*Work request*
For each record below, output its text exactly and skip any picture.

(Data excerpts)
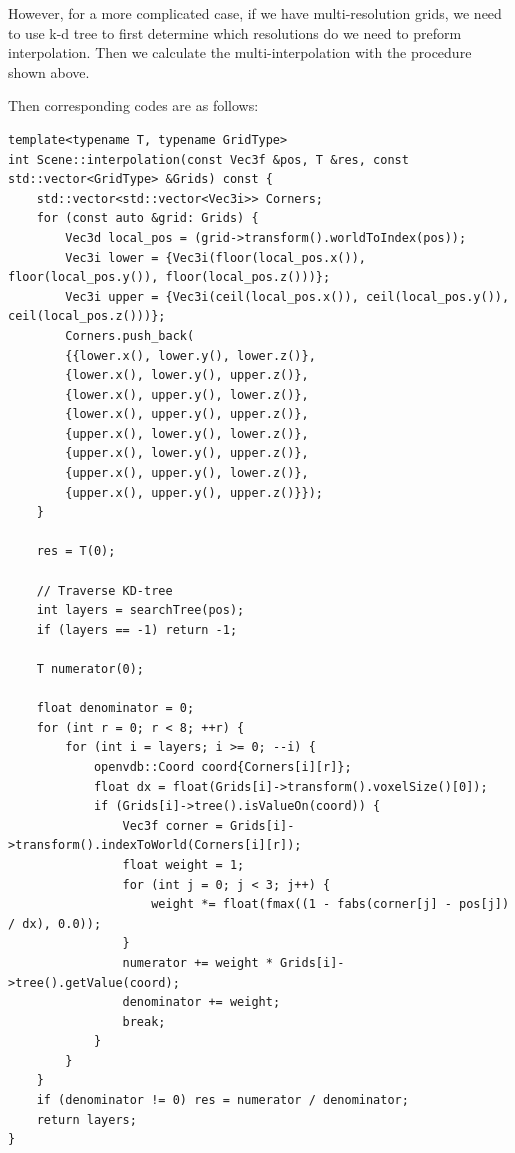 \documentclass[acmtog]{acmart}
\begin{document}
    However, for a more complicated case, if we have multi-resolution grids, we need to use k-d tree to first determine which resolutions do we need to preform interpolation.
    Then we calculate the multi-interpolation with the procedure shown above.

    Then corresponding codes are as follows:
    \begin{lstlisting}[label={lst:lstlisting6}]
template<typename T, typename GridType>
int Scene::interpolation(const Vec3f &pos, T &res, const std::vector<GridType> &Grids) const {
    std::vector<std::vector<Vec3i>> Corners;
    for (const auto &grid: Grids) {
        Vec3d local_pos = (grid->transform().worldToIndex(pos));
        Vec3i lower = {Vec3i(floor(local_pos.x()), floor(local_pos.y()), floor(local_pos.z()))};
        Vec3i upper = {Vec3i(ceil(local_pos.x()), ceil(local_pos.y()), ceil(local_pos.z()))};
        Corners.push_back(
        {{lower.x(), lower.y(), lower.z()},
        {lower.x(), lower.y(), upper.z()},
        {lower.x(), upper.y(), lower.z()},
        {lower.x(), upper.y(), upper.z()},
        {upper.x(), lower.y(), lower.z()},
        {upper.x(), lower.y(), upper.z()},
        {upper.x(), upper.y(), lower.z()},
        {upper.x(), upper.y(), upper.z()}});
    }

    res = T(0);

    // Traverse KD-tree
    int layers = searchTree(pos);
    if (layers == -1) return -1;

    T numerator(0);

    float denominator = 0;
    for (int r = 0; r < 8; ++r) {
        for (int i = layers; i >= 0; --i) {
            openvdb::Coord coord{Corners[i][r]};
            float dx = float(Grids[i]->transform().voxelSize()[0]);
            if (Grids[i]->tree().isValueOn(coord)) {
                Vec3f corner = Grids[i]->transform().indexToWorld(Corners[i][r]);
                float weight = 1;
                for (int j = 0; j < 3; j++) {
                    weight *= float(fmax((1 - fabs(corner[j] - pos[j]) / dx), 0.0));
                }
                numerator += weight * Grids[i]->tree().getValue(coord);
                denominator += weight;
                break;
            }
        }
    }
    if (denominator != 0) res = numerator / denominator;
    return layers;
}
    \end{lstlisting}
\end{document}
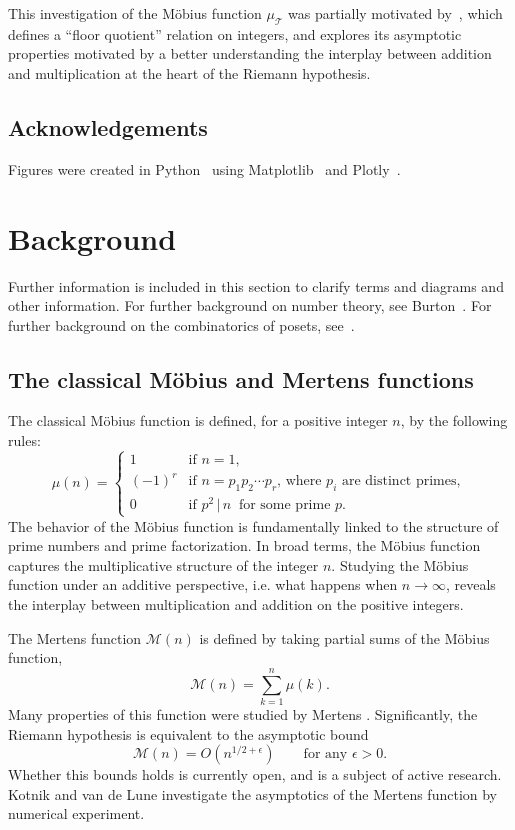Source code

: \documentclass{amsart}
\theoremstyle{definition}
\newcommand{\Mobius}{M\"obius}
\newcommand{\mutri}{\mu_{\tri}}
\newcommand{\tri}{\mathcal T}
\newcommand{\mertens}{\mathcal M}
\begin{document}
This investigation of the \Mobius{} function $\mutri$ was partially motivated by~\cite{lagarias-richman},
which defines a ``floor quotient'' relation on integers, and explores its asymptotic properties motivated by a better understanding the interplay between addition and multiplication at the heart of the Riemann hypothesis.

\subsection*{Acknowledgements}

Figures were created in Python~\cite{python} using Matplotlib~\cite{matplotlib} and Plotly~\cite{plotly}.

\section{Background}

Further information is included in this section to clarify terms and diagrams and other information. 
For further background on number theory, see Burton~\cite{Burton}.
For further background on the combinatorics of posets, see~\cite{Bona}.

\subsection{The classical \Mobius{} and Mertens functions}




The classical \Mobius{} function \cite{mobius} is defined, for a positive integer $n$, by the following rules:
\[
\mu(n) = \begin{cases}
    1 &\text{if } n = 1,\\
    (-1)^r &\text{if $n = p_1 p_2 \cdots p_r$, where $p_i$ are distinct primes},\\
    0 &\text{if } p^2 \,|\, n ~ \text{ for some prime }p.
\end{cases}
\]
The behavior of the \Mobius{} function is fundamentally linked to the structure of prime numbers and prime factorization.
In broad terms, the \Mobius{} function captures the multiplicative structure of the integer $n$. 
Studying the \Mobius{} function under an additive perspective, i.e. what happens when $n \to \infty$, reveals the interplay between multiplication and addition on the positive integers.


The Mertens function $\mertens(n)$ is defined by taking partial sums of the \Mobius{} function,
\[
    \mertens(n) = \sum_{k = 1}^n \mu(k).
\]
Many properties of this function were studied by Mertens \cite{mertens}.
Significantly, the Riemann hypothesis is equivalent to the asymptotic bound 
\[
    \mertens(n) = O(n^{1/2 + \epsilon}) \qquad\text{for any } \epsilon > 0.
\]
Whether this bounds holds is currently open, and is a subject of active research.
Kotnik and van de Lune
\cite{kotnik-vandelune}
investigate the asymptotics of the Mertens function by numerical experiment.
\end{document}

*Reply*
 \documentclass[acmtog]{acmart}
\begin{document}
    However, for a more complicated case, if we have multi-resolution grids, we need to use k-d tree to first determine which resolutions do we need to preform interpolation.
    Then we calculate the multi-interpolation with the procedure shown above.

    Then corresponding codes are as follows:
    \begin{lstlisting}[label={lst:lstlisting6}]
template<typename T, typename GridType>
int Scene::interpolation(const Vec3f &pos, T &res, const std::vector<GridType> &Grids) const {
    std::vector<std::vector<Vec3i>> Corners;
    for (const auto &grid: Grids) {
        Vec3d local_pos = (grid->transform().worldToIndex(pos));
        Vec3i lower = {Vec3i(floor(local_pos.x()), floor(local_pos.y()), floor(local_pos.z()))};
        Vec3i upper = {Vec3i(ceil(local_pos.x()), ceil(local_pos.y()), ceil(local_pos.z()))};
        Corners.push_back(
        {{lower.x(), lower.y(), lower.z()},
        {lower.x(), lower.y(), upper.z()},
        {lower.x(), upper.y(), lower.z()},
        {lower.x(), upper.y(), upper.z()},
        {upper.x(), lower.y(), lower.z()},
        {upper.x(), lower.y(), upper.z()},
        {upper.x(), upper.y(), lower.z()},
        {upper.x(), upper.y(), upper.z()}});
    }

    res = T(0);

    // Traverse KD-tree
    int layers = searchTree(pos);
    if (layers == -1) return -1;

    T numerator(0);

    float denominator = 0;
    for (int r = 0; r < 8; ++r) {
        for (int i = layers; i >= 0; --i) {
            openvdb::Coord coord{Corners[i][r]};
            float dx = float(Grids[i]->transform().voxelSize()[0]);
            if (Grids[i]->tree().isValueOn(coord)) {
                Vec3f corner = Grids[i]->transform().indexToWorld(Corners[i][r]);
                float weight = 1;
                for (int j = 0; j < 3; j++) {
                    weight *= float(fmax((1 - fabs(corner[j] - pos[j]) / dx), 0.0));
                }
                numerator += weight * Grids[i]->tree().getValue(coord);
                denominator += weight;
                break;
            }
        }
    }
    if (denominator != 0) res = numerator / denominator;
    return layers;
}
    \end{lstlisting}
\end{document}
Source code

: \documentclass{amsart}
\theoremstyle{definition}
\newcommand{\Mobius}{M\"obius}
\newcommand{\mutri}{\mu_{\tri}}
\newcommand{\tri}{\mathcal T}
\newcommand{\mertens}{\mathcal M}
\begin{document}
This investigation of the \Mobius{} function $\mutri$ was partially motivated by~\cite{lagarias-richman},
which defines a ``floor quotient'' relation on integers, and explores its asymptotic properties motivated by a better understanding the interplay between addition and multiplication at the heart of the Riemann hypothesis.

\subsection*{Acknowledgements}

Figures were created in Python~\cite{python} using Matplotlib~\cite{matplotlib} and Plotly~\cite{plotly}.

\section{Background}

Further information is included in this section to clarify terms and diagrams and other information. 
For further background on number theory, see Burton~\cite{Burton}.
For further background on the combinatorics of posets, see~\cite{Bona}.

\subsection{The classical \Mobius{} and Mertens functions}




The classical \Mobius{} function \cite{mobius} is defined, for a positive integer $n$, by the following rules:
\[
\mu(n) = \begin{cases}
    1 &\text{if } n = 1,\\
    (-1)^r &\text{if $n = p_1 p_2 \cdots p_r$, where $p_i$ are distinct primes},\\
    0 &\text{if } p^2 \,|\, n ~ \text{ for some prime }p.
\end{cases}
\]
The behavior of the \Mobius{} function is fundamentally linked to the structure of prime numbers and prime factorization.
In broad terms, the \Mobius{} function captures the multiplicative structure of the integer $n$. 
Studying the \Mobius{} function under an additive perspective, i.e. what happens when $n \to \infty$, reveals the interplay between multiplication and addition on the positive integers.


The Mertens function $\mertens(n)$ is defined by taking partial sums of the \Mobius{} function,
\[
    \mertens(n) = \sum_{k = 1}^n \mu(k).
\]
Many properties of this function were studied by Mertens \cite{mertens}.
Significantly, the Riemann hypothesis is equivalent to the asymptotic bound 
\[
    \mertens(n) = O(n^{1/2 + \epsilon}) \qquad\text{for any } \epsilon > 0.
\]
Whether this bounds holds is currently open, and is a subject of active research.
Kotnik and van de Lune
\cite{kotnik-vandelune}
investigate the asymptotics of the Mertens function by numerical experiment.
\end{document}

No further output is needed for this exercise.